Celebrity invitees to the exclusive live-streamed debut received “black boxes” containing kits to build their own miniature Louis Vuitton-embossed wooden planes along with the invites, presented as Louis Vuitton-branded airline sick bags.

The presentation itself is a video inspired by “Stranger in the Village,” a 1953 essay by novelist James Baldwin, featuring Saul Williams wandering through a snow-covered landscape with embossed luggage in hand before entering a marble-clad set inside the Tennis Club de Paris (modeled after Mies Van Der Rohe’s iconic 1929 Barcelona Pavilion). Models chat on benches, casually lean against walls throughout the space as if they’re waiting for flights, or stride around with purpose, all showing off their ensembles in the process.

Notably featuring an unusually high number of Black models, the presentation also explores Abloh’s feelings about appropriation of Black culture.
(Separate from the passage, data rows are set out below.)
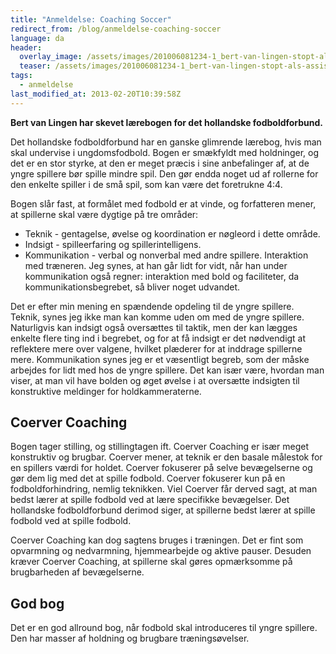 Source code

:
 ```yaml
---
title: "Anmeldelse: Coaching Soccer"
redirect_from: /blog/anmeldelse-coaching-soccer
language: da
header:
  overlay_image: /assets/images/201006081234-1_bert-van-lingen-stopt-als-assistentcoach-bij-rode-duivels.jpg
  teaser: /assets/images/201006081234-1_bert-van-lingen-stopt-als-assistentcoach-bij-rode-duivels.jpg
tags:
  - anmeldelse
last_modified_at: 2013-02-20T10:39:58Z
---
```


**Bert van Lingen har skevet lærebogen for det hollandske fodboldforbund.**

Det hollandske fodboldforbund har en ganske glimrende lærebog, hvis man skal undervise i ungdomsfodbold. Bogen er smækfyldt med holdninger, og det er en stor styrke, at den er meget præcis i sine anbefalinger af, at de yngre spillere bør spille mindre spil. Den gør endda noget ud af rollerne for den enkelte spiller i de små spil, som kan være det foretrukne 4:4.

Bogen slår fast, at formålet med fodbold er at vinde, og forfatteren mener, at spillerne skal være dygtige på tre områder:

- Teknik - gentagelse, øvelse og koordination er nøgleord i dette område.
- Indsigt - spilleerfaring og spillerintelligens.
- Kommunikation - verbal og nonverbal med andre spillere. Interaktion med træneren. Jeg synes, at han går lidt for vidt, når han under kommunikation også regner: interaktion med bold og faciliteter, da kommunikationsbegrebet, så bliver noget udvandet.

Det er efter min mening en spændende opdeling til de yngre spillere. Teknik, synes jeg ikke man kan komme uden om med de yngre spillere. Naturligvis kan indsigt også oversættes til taktik, men der kan lægges enkelte flere ting ind i begrebet, og for at få indsigt er det nødvendigt at reflektere mere over valgene, hvilket plæderer for at inddrage spillerne mere. Kommunikation synes jeg er et væsentligt begreb, som der måske arbejdes for lidt med hos de yngre spillere. Det kan især være, hvordan man viser, at man vil have bolden og øget øvelse i at oversætte indsigten til konstruktive meldinger for holdkammeraterne.

Coerver Coaching
----------------

Bogen tager stilling, og stillingtagen ift. Coerver Coaching er især meget konstruktiv og brugbar. Coerver mener, at teknik er den basale målestok for en spillers værdi for holdet. Coerver fokuserer på selve bevægelserne og gør dem lig med det at spille fodbold. Coerver fokuserer kun på en fodboldforhindring, nemlig teknikken. Viel Coerver får derved sagt, at man bedst lærer at spille fodbold ved at lære specifikke bevægelser. Det hollandske fodboldforbund derimod siger, at spillerne bedst lærer at spille fodbold ved at spille fodbold.

Coerver Coaching kan dog sagtens bruges i træningen. Det er fint som opvarmning og nedvarmning, hjemmearbejde og aktive pauser. Desuden kræver Coerver Coaching, at spillerne skal gøres opmærksomme på brugbarheden af bevægelserne.

God bog
-------

Det er en god allround bog, når fodbold skal introduceres til yngre spillere. Den har masser af holdning og brugbare træningsøvelser.
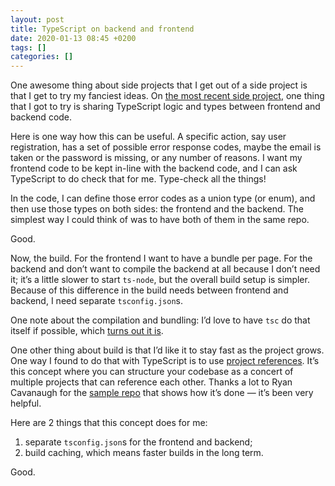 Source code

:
 ```yaml
---
layout: post
title: TypeScript on backend and frontend
date: 2020-01-13 08:45 +0200
tags: []
categories: []
---
```


One awesome thing about side projects that I get out of a side project is that I get to try my fanciest ideas. On [the most recent side project][1], one thing that I got to try is sharing TypeScript logic and types between frontend and backend code.

Here is one way how this can be useful. A specific action, say user registration, has a set of possible error response codes, maybe the email is taken or the password is missing, or any number of reasons. I want my frontend code to be kept in-line with the backend code, and I can ask TypeScript to do check that for me. Type-check all the things!

In the code, I can define those error codes as a union type (or enum), and then use those types on both sides: the frontend and the backend. The simplest way I could think of was to have both of them in the same repo.

Good.

Now, the build. For the frontend I want to have a bundle per page. For the backend and don’t want to compile the backend at all because I don’t need it; it’s a little slower to start `ts-node`, but the overall build setup is simpler. Because of this difference in the build needs between frontend and backend, I need separate `tsconfig.json`s.

One note about the compilation and bundling: I’d love to have `tsc` do that itself if possible, which [turns out it is][2].

One other thing about build is that I’d like it to stay fast as the project grows. One way I found to do that with TypeScript is to use [project references][3]. It’s this concept where you can structure your codebase as a concert of multiple projects that can reference each other. Thanks a lot to Ryan Cavanaugh for the [sample repo][4] that shows how it’s done — it’s been very helpful.

Here are 2 things that this concept does for me:

1. separate `tsconfig.json`s for the frontend and backend;
2. build caching, which means faster builds in the long term.

Good.

[1]: https://github.com/gurdiga/repetitor.tsx
[2]: https://medium.com/@vivainio/with-latest-typescript-you-may-not-need-webpack-417d2ef0e773
[3]: https://www.typescriptlang.org/docs/handbook/project-references.html
[4]: https://github.com/RyanCavanaugh/project-references-demo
Performances include spoken word poetry by Williams and British poet Kai-Isaiah Jamal, whose poem includes the line “As Black people, and as trans people, and as marginalized people, the world is here for our taking, for it takes so much from us.” Rapper Yasiin Bey, better known as Mos Def, closes the show.

“In ‘Stranger in the Village,’ Baldwin draws parallels between his experiences as an African-American visitor in the Swiss mountain village of Leukerbad in the 1950s – the only person of color – and his life as a Black citizen of America,” the show keynotes read. “It deals with the experience of being recognized and gazed upon as different, illegible, even alien. Emblematic of this circumstance, ‘Stranger in the Village” also illuminates the experience of being Black in Europe, and being a Black artist in the birthplace of European art. The performance embodies the physical confrontations with the psychological conflicts explored in Baldwin’s essay.”
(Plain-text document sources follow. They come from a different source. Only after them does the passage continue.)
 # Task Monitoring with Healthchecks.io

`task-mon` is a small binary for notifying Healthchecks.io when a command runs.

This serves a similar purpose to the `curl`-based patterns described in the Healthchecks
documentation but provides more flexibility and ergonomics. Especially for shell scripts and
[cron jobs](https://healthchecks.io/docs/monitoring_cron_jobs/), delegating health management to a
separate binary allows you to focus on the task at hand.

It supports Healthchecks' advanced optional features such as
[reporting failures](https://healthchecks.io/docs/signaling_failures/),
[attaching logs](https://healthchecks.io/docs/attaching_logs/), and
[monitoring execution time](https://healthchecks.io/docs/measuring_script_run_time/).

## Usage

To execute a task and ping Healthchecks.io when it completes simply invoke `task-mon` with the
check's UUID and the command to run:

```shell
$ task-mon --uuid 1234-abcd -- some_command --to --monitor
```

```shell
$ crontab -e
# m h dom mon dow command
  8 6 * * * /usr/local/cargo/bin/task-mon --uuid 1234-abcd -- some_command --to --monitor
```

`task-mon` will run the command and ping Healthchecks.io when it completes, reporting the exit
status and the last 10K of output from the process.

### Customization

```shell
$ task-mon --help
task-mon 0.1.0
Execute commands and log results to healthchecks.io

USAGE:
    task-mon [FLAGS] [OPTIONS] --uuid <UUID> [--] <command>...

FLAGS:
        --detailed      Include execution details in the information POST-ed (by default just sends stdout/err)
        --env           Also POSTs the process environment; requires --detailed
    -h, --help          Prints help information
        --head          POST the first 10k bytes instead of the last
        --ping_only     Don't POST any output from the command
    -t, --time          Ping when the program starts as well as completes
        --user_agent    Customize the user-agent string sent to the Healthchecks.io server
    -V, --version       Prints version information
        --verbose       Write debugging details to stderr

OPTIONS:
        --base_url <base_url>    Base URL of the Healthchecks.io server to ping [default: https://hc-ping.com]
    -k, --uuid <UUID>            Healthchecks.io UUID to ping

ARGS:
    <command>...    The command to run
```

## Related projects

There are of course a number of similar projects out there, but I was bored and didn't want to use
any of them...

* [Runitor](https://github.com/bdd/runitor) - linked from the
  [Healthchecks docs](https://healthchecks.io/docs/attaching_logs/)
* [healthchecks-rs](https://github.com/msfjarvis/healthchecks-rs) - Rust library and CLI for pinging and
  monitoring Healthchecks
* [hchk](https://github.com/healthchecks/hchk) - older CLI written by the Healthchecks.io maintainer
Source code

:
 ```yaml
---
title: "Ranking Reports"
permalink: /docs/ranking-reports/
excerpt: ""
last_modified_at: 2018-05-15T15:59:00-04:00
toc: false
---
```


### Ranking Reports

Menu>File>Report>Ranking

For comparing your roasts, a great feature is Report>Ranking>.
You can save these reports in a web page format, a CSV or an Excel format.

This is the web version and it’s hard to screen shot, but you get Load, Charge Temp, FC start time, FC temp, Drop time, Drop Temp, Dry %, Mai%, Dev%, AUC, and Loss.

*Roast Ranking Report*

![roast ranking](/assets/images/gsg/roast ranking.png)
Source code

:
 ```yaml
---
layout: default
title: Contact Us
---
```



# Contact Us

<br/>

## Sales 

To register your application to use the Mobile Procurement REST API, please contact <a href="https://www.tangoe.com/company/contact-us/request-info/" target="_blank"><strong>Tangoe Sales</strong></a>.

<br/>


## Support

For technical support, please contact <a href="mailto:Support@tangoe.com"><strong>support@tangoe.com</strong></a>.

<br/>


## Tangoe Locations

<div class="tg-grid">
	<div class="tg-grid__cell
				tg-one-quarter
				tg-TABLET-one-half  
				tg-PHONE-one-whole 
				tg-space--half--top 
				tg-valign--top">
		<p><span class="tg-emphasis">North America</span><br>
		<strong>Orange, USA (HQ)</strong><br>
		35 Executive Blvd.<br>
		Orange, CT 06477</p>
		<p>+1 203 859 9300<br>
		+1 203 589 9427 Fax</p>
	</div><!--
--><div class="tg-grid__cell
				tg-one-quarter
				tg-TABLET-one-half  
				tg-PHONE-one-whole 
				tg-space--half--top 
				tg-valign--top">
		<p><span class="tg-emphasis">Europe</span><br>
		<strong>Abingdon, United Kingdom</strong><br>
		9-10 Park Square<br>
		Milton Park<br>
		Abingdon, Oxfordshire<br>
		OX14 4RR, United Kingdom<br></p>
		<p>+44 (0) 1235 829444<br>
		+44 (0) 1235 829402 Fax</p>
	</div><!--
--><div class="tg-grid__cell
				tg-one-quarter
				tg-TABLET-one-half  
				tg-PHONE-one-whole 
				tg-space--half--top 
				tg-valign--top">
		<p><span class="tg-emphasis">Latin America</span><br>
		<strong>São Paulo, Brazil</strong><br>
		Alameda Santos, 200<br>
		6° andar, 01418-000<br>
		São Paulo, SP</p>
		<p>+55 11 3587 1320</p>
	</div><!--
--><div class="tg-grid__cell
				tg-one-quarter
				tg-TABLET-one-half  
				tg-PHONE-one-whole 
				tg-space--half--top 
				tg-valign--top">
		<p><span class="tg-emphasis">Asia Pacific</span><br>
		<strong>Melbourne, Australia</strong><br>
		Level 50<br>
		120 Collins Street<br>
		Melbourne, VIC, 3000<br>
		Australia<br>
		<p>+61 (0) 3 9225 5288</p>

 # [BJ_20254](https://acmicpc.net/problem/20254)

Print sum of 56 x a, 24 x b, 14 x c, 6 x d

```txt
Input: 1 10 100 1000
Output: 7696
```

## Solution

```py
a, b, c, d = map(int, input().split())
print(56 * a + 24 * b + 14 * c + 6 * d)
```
According to the keynotes, the figures we see include male archetypes such as “the Artist, the Salesman, the Architect, the Drifter, etc.” The collection, they say, asks, “Who can claim art? What defines low vs. high? Who gets to make art? Who gets to consume it?”
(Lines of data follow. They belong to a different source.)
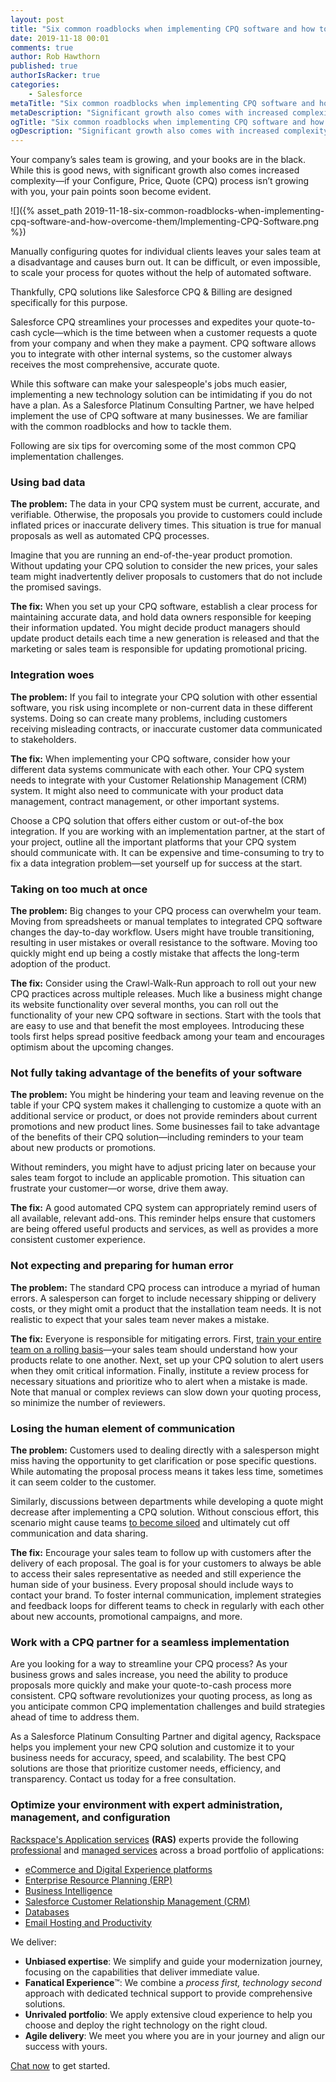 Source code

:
 ```yaml
---
layout: post
title: "Six common roadblocks when implementing CPQ software and how to overcome them"
date: 2019-11-18 00:01
comments: true
author: Rob Hawthorn
published: true
authorIsRacker: true
categories:
    - Salesforce
metaTitle: "Six common roadblocks when implementing CPQ software and how to overcome them"
metaDescription: "Significant growth also comes with increased complexity--if your Configure, Price, Quote (CPQ) process isn’t growing with you, your pain points soon become evident."
ogTitle: "Six common roadblocks when implementing CPQ software and how to overcome them"
ogDescription: "Significant growth also comes with increased complexity--if your Configure, Price, Quote (CPQ) process isn’t growing with you, your pain points soon become evident."
---
```


Your company’s sales team is growing, and your books are in the black. While this is good news, with significant growth also comes increased complexity&mdash;if your Configure, Price, Quote (CPQ) process isn’t growing with you, your pain points soon become evident. 
<!-- more -->

![]({% asset_path 2019-11-18-six-common-roadblocks-when-implementing-cpq-software-and-how-overcome-them/Implementing-CPQ-Software.png %})


Manually configuring quotes for individual clients leaves your sales team at a disadvantage and causes burn out. It can be difficult, or even impossible, to scale your process for quotes without the help of automated software. 

Thankfully, CPQ solutions like Salesforce CPQ & Billing are designed specifically for this purpose.

Salesforce CPQ streamlines your processes and expedites your quote-to-cash cycle&mdash;which is the time between when a customer requests a quote from your company and when they make a payment. CPQ software allows you to integrate with other internal systems, so the customer always receives the most comprehensive, accurate quote. 

While this software can make your salespeople's jobs much easier, implementing a new technology solution can be intimidating if you do not have a plan. As a Salesforce Platinum Consulting Partner, we have helped implement the use of CPQ software at many businesses. We are familiar with the common roadblocks and how to tackle them. 

Following are six tips for overcoming some of the most common CPQ implementation challenges.

### Using bad data

**The problem:** The data in your CPQ system must be current, accurate, and verifiable. Otherwise, the proposals you provide to customers could include inflated prices or inaccurate delivery times. This situation is true for manual proposals as well as automated CPQ processes.

Imagine that you are running an end-of-the-year product promotion. Without updating your CPQ solution to consider the new prices, your sales team might inadvertently deliver proposals to customers that do not include the promised savings. 

**The fix:** When you set up your CPQ software, establish a clear process for maintaining accurate data, and hold data owners responsible for keeping their information updated. You might decide product managers should update product details each time a new generation is released and that the marketing or sales team is responsible for updating promotional pricing. 

###  Integration woes

**The problem:** If you fail to integrate your CPQ solution with other essential software, you risk using incomplete or non-current data in these different systems. Doing so can create many problems, including customers receiving misleading contracts, or inaccurate customer data communicated to stakeholders.

**The fix:** When implementing your CPQ software, consider how your different data systems communicate with each other. Your CPQ system needs to integrate with your Customer Relationship Management (CRM) system. It might also need to communicate with your product data management, contract management, or other important systems. 

Choose a CPQ solution that offers either custom or out-of-the box integration. If you are working with an implementation partner, at the start of your project, outline all the important platforms that your CPQ system should communicate with. It can be expensive and time-consuming to try to fix a data integration problem&mdash;set yourself up for success at the start. 

### Taking on too much at once

**The problem:** Big changes to your CPQ process can overwhelm your team. Moving from spreadsheets or manual templates to integrated CPQ software changes the day-to-day workflow. Users might have trouble transitioning, resulting in user mistakes or overall resistance to the software. Moving too quickly might end up being a costly mistake that affects the long-term adoption of the product. 

**The fix:** Consider using the Crawl-Walk-Run approach to roll out your new CPQ practices across multiple releases. Much like a business might change its website functionality over several months, you can roll out the functionality of your new CPQ software in sections. Start with the tools that are easy to use and that benefit the most employees. Introducing these tools first helps spread positive feedback among your team and encourages optimism about the upcoming changes.

### Not fully taking advantage of the benefits of your software

**The problem:** You might be hindering your team and leaving revenue on the table if your CPQ system makes it challenging to customize a quote with an additional service or product, or does not provide reminders about current promotions and new product lines. Some businesses fail to take advantage of the benefits of their CPQ solution&mdash;including reminders to your team about new products or promotions. 

Without reminders, you might have to adjust pricing later on because your sales team forgot to include an applicable promotion. This situation can frustrate your customer&mdash;or worse, drive them away.

**The fix:**  A good automated CPQ system can appropriately remind users of all available, relevant add-ons. This reminder helps ensure that customers are being offered useful products and services, as well as provides a more consistent customer experience. 

### Not expecting and preparing for human error

**The problem:** The standard CPQ process can introduce a myriad of human errors. A salesperson can forget to include necessary shipping or delivery costs, or they might omit a product that the installation team needs. It is not realistic to expect that your sales team never makes a mistake.

**The fix:** Everyone is responsible for mitigating errors. First, [train your entire team on a rolling basis](https://www.business.com/articles/empower-your-team-technology-top-to-bottom/)&mdash;your sales team should understand how your products relate to one another. Next, set up your CPQ solution to alert users when they omit critical information. Finally, institute a review process for necessary situations and prioritize who to alert when a mistake is made. Note that manual or complex reviews can slow down your quoting process, so minimize the number of reviewers.

### Losing the human element of communication

**The problem:** Customers used to dealing directly with a salesperson might miss having the opportunity to get clarification or pose specific questions. While automating the proposal process means it takes less time, sometimes it can seem colder to the customer.

Similarly, discussions between departments while developing a quote might decrease after implementing a CPQ solution. Without conscious effort, this scenario might cause teams [to become siloed](https://martechseries.com/mts-insights/guest-authors/dont-let-data-silos-downfall/) and ultimately cut off communication and data sharing.

**The fix:** Encourage your sales team to follow up with customers after the delivery of each proposal. The goal is for your customers to always be able to access their sales representative as needed and still experience the human side of your business. Every proposal should include ways to contact your brand. To foster internal communication, implement strategies and feedback loops for different teams to check in regularly with each other about new accounts, promotional campaigns, and more.

### Work with a CPQ partner for a seamless implementation

Are you looking for a way to streamline your CPQ process? As your business grows and sales increase, you need the ability to produce proposals more quickly and make your quote-to-cash process more consistent. CPQ software revolutionizes your quoting process, as long as you anticipate common CPQ implementation challenges and build strategies ahead of time to address them. 

As a Salesforce Platinum Consulting Partner and digital agency, Rackspace helps you implement your new CPQ solution and customize it to your business needs for accuracy, speed, and scalability. The best CPQ solutions are those that prioritize customer needs, efficiency, and transparency. Contact us today for a free consultation. 

### Optimize your environment with expert administration, management, and configuration

[Rackspace's Application services](https://www.rackspace.com/application-management/managed-services)
**(RAS)** experts provide the following [professional](https://www.rackspace.com/application-management/professional-services)
and
[managed services](https://www.rackspace.com/application-management/managed-services) across
a broad portfolio of applications:

- [eCommerce and Digital Experience platforms](https://www.rackspace.com/ecommerce-digital-experience)
- [Enterprise Resource Planning (ERP)](https://www.rackspace.com/erp)
- [Business Intelligence](https://www.rackspace.com/business-intelligence)
- [Salesforce Customer Relationship Management (CRM)](https://www.rackspace.com/salesforce-managed-services)
- [Databases](https://www.rackspace.com/dba-services)
- [Email Hosting and Productivity](https://www.rackspace.com/email-hosting)

We deliver:

- **Unbiased expertise**: We simplify and guide your modernization journey,
focusing on the capabilities that deliver immediate value.
- **Fanatical Experience**&trade;: We combine a *process first, technology second*
approach with dedicated technical support to provide comprehensive solutions.
- **Unrivaled portfolio**: We apply extensive cloud experience to help you
choose and deploy the right technology on the right cloud.
- **Agile delivery**: We meet you where you are in your journey and align
our success with yours.

[Chat now](https://www.rackspace.com/#chat) to get started.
The clothes are as sharp as you’d expect from Abloh and Louis Vuitton, consisting mostly of crisp suits, puffer jackets, vibrant patterns, and silhouettes that bust gender norms, like skirts and pleated dresses. References to travel pop up all over, too, including oversized buttons and handbags shaped like planes.

None of the clothes are more dramatic than a pair of “wearable miniature cityscapes,” which blur the lines between sculpture and clothing. Crafted as detailed 3D models rendered in typical puffer jacket materials, they include the “Paris Skyline Puffer,” featuring monuments like the Eiffel Tower, Notre Dame Cathedral, Louvre, and Arc de Triomphe, and the “New York City Skyline Puffer,” featuring skyscrapers from New York and other cities.

Abloh became Louis Vuitton’s Men’s Artistic Director in 2019. An artist, architect, engineer, creative director, and designer, Abloh completed a Master’s Degree in Architecture at the Illinois Institute of Technology in a curriculum founded by Mies van Der Rohe, an influence that comes through more clearly in this collection than perhaps any other in his career.